Prague, 19 September 1996 (RFE/RL) - Czech President Vaclav Havel today will become the first non-Latin American president to address the Latin American Parliament in the Brazilian city of Sao Paulo.
The Czech president is on a two-week tour of Latin America, which, in addition to Brazil, will take him to Chile, Uruguay and Argentina.
Earlier this week, on arrival in the capital Brasilia, Havel told Brazilian President Fernand Henrique Cardos that the Czech Republic wants to create closer ties with South America in economic and cultural fields.
Venezuela's ambassador to the Czech Republic, German Carrera Damas, told RFE/RL, that Havel's trip to Latin America is important, and not only because he is the president of a country.
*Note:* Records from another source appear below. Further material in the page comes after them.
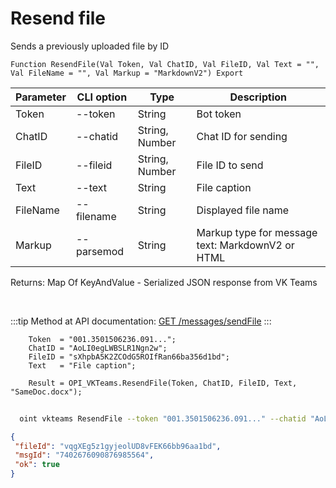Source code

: ﻿---
sidebar_position: 6
---

# Resend file
 Sends a previously uploaded file by ID



`Function ResendFile(Val Token, Val ChatID, Val FileID, Val Text = "", Val FileName = "", Val Markup = "MarkdownV2") Export`

  | Parameter | CLI option | Type | Description |
  |-|-|-|-|
  | Token | --token | String | Bot token |
  | ChatID | --chatid | String, Number | Chat ID for sending |
  | FileID | --fileid | String, Number | File ID to send |
  | Text | --text | String | File caption |
  | FileName | --filename | String | Displayed file name |
  | Markup | --parsemod | String | Markup type for message text: MarkdownV2 or HTML |

  
  Returns:  Map Of KeyAndValue - Serialized JSON response from VK Teams

<br/>

:::tip
Method at API documentation: [GET /messages/sendFile](https://teams.vk.com/botapi/#/messages/get_messages_sendFile)
:::
<br/>


```bsl title="Code example"
    Token  = "001.3501506236.091...";
    ChatID = "AoLI0egLWBSLR1Ngn2w";
    FileID = "sXhpbA5K2ZCOdG5ROIfRan66ba356d1bd";
    Text   = "File caption";

    Result = OPI_VKTeams.ResendFile(Token, ChatID, FileID, Text, "SameDoc.docx");
```



```sh title="CLI command example"
    
  oint vkteams ResendFile --token "001.3501506236.091..." --chatid "AoLI0egLWBSLR1Ngn2w" --fileid "sXhpbA5K2ZCOdG5ROIfRan66ba356d1bd" --text "File caption" --filename %filename% --parsemod %parsemod%

```

```json title="Result"
{
 "fileId": "vqgXEg5z1gyjeolUD8vFEK66bb96aa1bd",
 "msgId": "7402676090876985564",
 "ok": true
}
```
"He's a humanist and we admire him very much as an intellectual, not just a politician," he said.
Damas said Havel is "trying to teach people that not only the economic values are important, also the moral and ethical values are important and (especially so) for a country that is trying to change its way of life."
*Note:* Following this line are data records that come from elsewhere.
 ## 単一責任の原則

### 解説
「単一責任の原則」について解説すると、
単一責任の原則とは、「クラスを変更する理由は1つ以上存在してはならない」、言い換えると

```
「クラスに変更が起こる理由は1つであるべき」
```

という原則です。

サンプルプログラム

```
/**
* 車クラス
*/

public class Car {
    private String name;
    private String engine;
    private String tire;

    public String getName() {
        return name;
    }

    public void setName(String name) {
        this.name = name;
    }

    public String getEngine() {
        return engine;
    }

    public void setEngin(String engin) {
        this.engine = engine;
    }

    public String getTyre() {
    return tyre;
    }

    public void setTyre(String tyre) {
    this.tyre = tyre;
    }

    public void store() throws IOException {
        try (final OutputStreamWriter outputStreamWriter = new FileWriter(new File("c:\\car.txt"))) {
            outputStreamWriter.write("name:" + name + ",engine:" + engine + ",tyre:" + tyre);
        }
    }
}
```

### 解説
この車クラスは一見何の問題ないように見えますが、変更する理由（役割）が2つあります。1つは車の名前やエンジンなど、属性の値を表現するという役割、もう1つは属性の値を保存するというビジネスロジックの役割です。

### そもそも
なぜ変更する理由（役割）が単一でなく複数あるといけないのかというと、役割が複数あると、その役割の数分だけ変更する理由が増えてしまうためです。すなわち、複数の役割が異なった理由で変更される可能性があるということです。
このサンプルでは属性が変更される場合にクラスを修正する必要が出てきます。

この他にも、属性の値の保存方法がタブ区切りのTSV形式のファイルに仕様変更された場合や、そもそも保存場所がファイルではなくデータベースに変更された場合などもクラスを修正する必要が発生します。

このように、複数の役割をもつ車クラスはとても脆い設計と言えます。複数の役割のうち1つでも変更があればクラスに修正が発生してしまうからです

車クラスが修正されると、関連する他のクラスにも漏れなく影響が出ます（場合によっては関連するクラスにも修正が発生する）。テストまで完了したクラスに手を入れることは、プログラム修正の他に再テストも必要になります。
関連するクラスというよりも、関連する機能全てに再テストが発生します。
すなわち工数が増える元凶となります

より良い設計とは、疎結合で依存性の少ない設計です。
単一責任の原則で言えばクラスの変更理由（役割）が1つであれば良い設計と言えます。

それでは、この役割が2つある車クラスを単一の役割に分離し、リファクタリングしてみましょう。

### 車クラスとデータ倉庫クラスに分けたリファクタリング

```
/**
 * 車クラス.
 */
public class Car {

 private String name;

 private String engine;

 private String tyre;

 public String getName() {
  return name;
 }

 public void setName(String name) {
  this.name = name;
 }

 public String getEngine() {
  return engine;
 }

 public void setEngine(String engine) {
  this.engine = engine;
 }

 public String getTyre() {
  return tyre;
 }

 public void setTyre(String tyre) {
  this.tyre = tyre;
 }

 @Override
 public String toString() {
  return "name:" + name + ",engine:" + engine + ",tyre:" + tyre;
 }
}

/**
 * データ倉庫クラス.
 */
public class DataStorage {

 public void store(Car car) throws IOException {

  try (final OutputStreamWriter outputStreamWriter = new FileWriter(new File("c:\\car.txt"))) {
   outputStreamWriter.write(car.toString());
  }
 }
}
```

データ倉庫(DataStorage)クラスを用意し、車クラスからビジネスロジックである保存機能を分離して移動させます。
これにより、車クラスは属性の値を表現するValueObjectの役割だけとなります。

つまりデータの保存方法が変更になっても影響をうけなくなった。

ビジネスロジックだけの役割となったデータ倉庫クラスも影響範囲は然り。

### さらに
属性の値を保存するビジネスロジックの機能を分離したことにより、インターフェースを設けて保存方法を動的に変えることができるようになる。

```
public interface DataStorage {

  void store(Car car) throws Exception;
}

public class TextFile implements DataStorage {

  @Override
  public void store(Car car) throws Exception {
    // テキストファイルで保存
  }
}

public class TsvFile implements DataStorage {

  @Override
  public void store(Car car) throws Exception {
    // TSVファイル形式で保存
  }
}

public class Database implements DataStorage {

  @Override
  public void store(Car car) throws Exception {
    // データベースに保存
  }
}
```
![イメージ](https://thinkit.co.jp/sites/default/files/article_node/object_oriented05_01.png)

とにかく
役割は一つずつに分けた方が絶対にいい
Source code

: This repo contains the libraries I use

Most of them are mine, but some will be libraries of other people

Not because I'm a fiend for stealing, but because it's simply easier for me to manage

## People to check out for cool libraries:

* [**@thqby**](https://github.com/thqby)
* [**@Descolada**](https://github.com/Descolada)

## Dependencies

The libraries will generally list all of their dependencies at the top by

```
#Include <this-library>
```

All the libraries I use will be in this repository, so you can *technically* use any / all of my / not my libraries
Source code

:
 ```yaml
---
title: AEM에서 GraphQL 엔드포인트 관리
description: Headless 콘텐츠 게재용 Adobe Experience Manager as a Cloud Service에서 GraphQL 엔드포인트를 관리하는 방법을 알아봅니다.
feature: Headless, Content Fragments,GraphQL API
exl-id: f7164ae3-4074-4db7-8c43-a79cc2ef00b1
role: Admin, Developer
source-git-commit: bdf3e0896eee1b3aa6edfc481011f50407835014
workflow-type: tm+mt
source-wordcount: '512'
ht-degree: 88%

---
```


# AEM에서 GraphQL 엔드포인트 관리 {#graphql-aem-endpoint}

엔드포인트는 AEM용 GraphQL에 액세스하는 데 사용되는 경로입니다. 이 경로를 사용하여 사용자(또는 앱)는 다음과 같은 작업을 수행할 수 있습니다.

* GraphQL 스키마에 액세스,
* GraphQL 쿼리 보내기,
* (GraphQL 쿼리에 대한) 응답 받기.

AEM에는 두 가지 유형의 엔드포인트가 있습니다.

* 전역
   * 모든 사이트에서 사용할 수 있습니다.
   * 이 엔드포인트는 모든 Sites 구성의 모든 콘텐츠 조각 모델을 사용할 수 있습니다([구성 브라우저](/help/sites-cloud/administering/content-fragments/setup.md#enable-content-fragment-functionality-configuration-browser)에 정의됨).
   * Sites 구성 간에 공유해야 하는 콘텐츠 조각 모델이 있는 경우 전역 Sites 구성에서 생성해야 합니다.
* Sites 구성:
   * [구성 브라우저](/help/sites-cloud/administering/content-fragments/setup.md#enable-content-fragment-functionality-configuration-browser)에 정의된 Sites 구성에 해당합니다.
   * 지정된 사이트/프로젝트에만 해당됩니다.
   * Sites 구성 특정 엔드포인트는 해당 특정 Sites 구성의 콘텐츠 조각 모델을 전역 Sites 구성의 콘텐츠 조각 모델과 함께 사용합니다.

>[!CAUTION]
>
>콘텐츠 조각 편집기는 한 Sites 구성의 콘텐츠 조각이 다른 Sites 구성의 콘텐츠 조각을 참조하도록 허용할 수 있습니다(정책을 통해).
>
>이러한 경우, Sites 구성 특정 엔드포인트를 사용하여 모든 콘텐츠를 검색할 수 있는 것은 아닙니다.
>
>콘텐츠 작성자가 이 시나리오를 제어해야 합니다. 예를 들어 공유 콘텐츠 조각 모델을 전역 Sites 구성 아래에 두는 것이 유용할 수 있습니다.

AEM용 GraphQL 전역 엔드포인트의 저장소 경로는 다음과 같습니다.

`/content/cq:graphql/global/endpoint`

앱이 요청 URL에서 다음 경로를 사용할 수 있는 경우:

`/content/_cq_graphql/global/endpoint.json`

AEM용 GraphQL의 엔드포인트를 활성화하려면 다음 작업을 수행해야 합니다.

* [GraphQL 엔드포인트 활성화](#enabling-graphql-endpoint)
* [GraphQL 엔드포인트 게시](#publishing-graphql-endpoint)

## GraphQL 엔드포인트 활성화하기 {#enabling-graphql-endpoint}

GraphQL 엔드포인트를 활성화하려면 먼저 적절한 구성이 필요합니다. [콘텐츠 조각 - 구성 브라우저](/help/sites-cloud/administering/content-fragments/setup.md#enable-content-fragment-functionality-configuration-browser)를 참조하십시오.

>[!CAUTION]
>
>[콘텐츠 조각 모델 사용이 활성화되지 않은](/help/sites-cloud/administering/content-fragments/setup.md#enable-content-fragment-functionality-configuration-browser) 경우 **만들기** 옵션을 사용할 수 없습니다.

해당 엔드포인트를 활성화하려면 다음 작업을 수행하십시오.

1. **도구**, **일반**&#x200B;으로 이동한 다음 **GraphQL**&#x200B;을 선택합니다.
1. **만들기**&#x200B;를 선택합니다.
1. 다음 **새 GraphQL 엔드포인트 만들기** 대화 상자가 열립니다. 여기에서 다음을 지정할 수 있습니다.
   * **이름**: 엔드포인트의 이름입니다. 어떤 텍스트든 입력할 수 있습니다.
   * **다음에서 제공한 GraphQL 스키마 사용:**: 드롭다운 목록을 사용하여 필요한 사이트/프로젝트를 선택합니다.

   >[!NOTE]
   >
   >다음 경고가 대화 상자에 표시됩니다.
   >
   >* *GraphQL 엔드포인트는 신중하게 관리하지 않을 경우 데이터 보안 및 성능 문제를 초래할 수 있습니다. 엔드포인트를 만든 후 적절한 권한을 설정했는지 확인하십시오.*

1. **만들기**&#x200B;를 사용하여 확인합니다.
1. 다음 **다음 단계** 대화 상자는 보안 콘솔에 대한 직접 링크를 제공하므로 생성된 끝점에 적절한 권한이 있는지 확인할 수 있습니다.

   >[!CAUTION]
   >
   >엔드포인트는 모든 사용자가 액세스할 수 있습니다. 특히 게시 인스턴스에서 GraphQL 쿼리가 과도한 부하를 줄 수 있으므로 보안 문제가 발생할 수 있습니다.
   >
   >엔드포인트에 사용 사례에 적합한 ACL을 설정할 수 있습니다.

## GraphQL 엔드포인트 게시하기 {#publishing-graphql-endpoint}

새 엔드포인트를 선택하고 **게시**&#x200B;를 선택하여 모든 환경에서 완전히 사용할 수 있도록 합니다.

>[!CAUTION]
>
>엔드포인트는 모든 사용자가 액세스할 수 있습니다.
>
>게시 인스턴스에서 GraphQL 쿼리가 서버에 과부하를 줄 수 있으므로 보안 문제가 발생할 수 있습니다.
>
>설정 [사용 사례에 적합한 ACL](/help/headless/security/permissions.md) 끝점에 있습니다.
Like Havel, Damas is an accomplished writer, having published many books on the history of Latin American countries. But he says, "they are not as important as President Havel's."
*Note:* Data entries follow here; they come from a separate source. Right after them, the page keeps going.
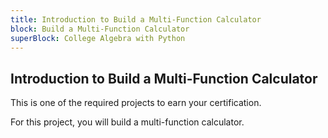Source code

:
 ```yaml
---
title: Introduction to Build a Multi-Function Calculator
block: Build a Multi-Function Calculator
superBlock: College Algebra with Python
---
```


## Introduction to Build a Multi-Function Calculator

This is one of the required projects to earn your certification.

For this project, you will build a multi-function calculator.
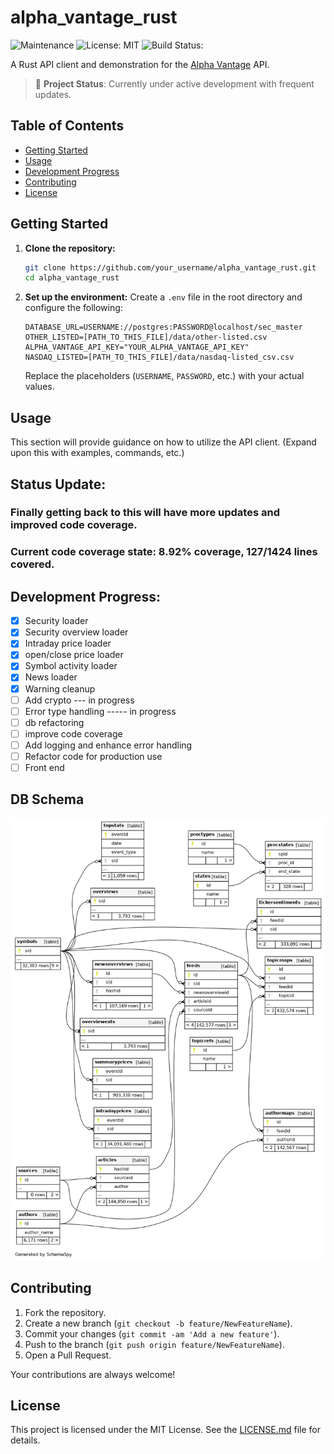 # alpha_vantage_rust

![Maintenance](https://img.shields.io/badge/Maintained%3F-yes-green.svg)
![License: MIT](https://img.shields.io/badge/License-MIT-blue.svg)
![Build Status:](https://github.com/dbrowne/alpha_vantage_rust/actions/workflows/rust.yml/badge.svg)

A Rust API client and demonstration for the [Alpha Vantage](https://www.alphavantage.co/) API.

> 🚧 **Project Status**: Currently under active development with frequent updates.

## Table of Contents
- [Getting Started](#getting-started)
- [Usage](#usage)
- [Development Progress](#development-progress)
- [Contributing](#contributing)
- [License](#license)

## Getting Started

1. **Clone the repository:**
    ```sh
    git clone https://github.com/your_username/alpha_vantage_rust.git
    cd alpha_vantage_rust
    ```

2. **Set up the environment:**
   Create a `.env` file in the root directory and configure the following:

    ```dotenv
    DATABASE_URL=USERNAME://postgres:PASSWORD@localhost/sec_master
    OTHER_LISTED=[PATH_TO_THIS_FILE]/data/other-listed.csv
    ALPHA_VANTAGE_API_KEY="YOUR_ALPHA_VANTAGE_API_KEY"
    NASDAQ_LISTED=[PATH_TO_THIS_FILE]/data/nasdaq-listed_csv.csv
    ```

   Replace the placeholders (`USERNAME`, `PASSWORD`, etc.) with your actual values.

## Usage

This section will provide guidance on how to utilize the API client. (Expand upon this with examples, commands, etc.)

## Status Update:
### Finally getting back to this will have more updates and improved code coverage. 
### Current code coverage state: 8.92% coverage, 127/1424 lines covered.

## Development Progress:
- [x] Security loader
- [x] Security overview loader
- [x] Intraday price loader
- [x] open/close price loader
- [x] Symbol activity loader
- [x] News loader
- [x] Warning cleanup 
- [ ] Add crypto  --- in progress
- [ ] Error type handling ----- in progress
- [ ] db refactoring
- [ ] improve code coverage
- [ ] Add logging and enhance error handling
- [ ] Refactor code for production use 
- [ ] Front end

## DB Schema
![plot](schema.png)

## Contributing

1. Fork the repository.
2. Create a new branch (`git checkout -b feature/NewFeatureName`).
3. Commit your changes (`git commit -am 'Add a new feature'`).
4. Push to the branch (`git push origin feature/NewFeatureName`).
5. Open a Pull Request.

Your contributions are always welcome!

## License

This project is licensed under the MIT License. See the [LICENSE.md](LICENSE.md) file for details.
The Venezuelan embassy in Prague has taken the lead in trying to establish a Czech-Latin American center in the city. Damas said the cultural center is an effort to promote personal contact between representatives of Latin American countries and the Czech Republic.
"There is a need for personal contacts. That's very important, to see how people live, how societies function. It's not just about information," Damas said.
Dinorah Frometa Lorenz, a cultural attache at the Venezuelan embassy, has been in charge of developing the center. Lorenz said the center will open next month at its temporary headquarters at the Academy of Sciences in Prague. Eventually, the center is to have a permanent site in the city.
"There's a lot of interest in Latin America, in everything to do with Latin America (in the Czech Republic)," Lorenz said.
Raul Soroza, an Ecuadorian journalist based in Prague and one of the center's organizers, said Czechs and Latin Americans have a lot of misconceptions about one another.
"People in our country still believe this is Czechoslovakia and is communist and that's not the truth and it's the same here. Not all Colombians are drug dealers and drug barons and we must teach that. They don't know we have Nobel Prize winners," he said.
The center will provide a place where Czechs and Latinos can meet, exchange viewpoints on culture and business and gain a truer image of their respective countries. He said the center could also provide a spark for the formation of joint-venture projects between Czech and Latin American businesses.
The center would organize trips to schools, where speakers would talk to students about particular Latin American countries. Theater groups, authors and experts will be brought to the center to interact with Czechs.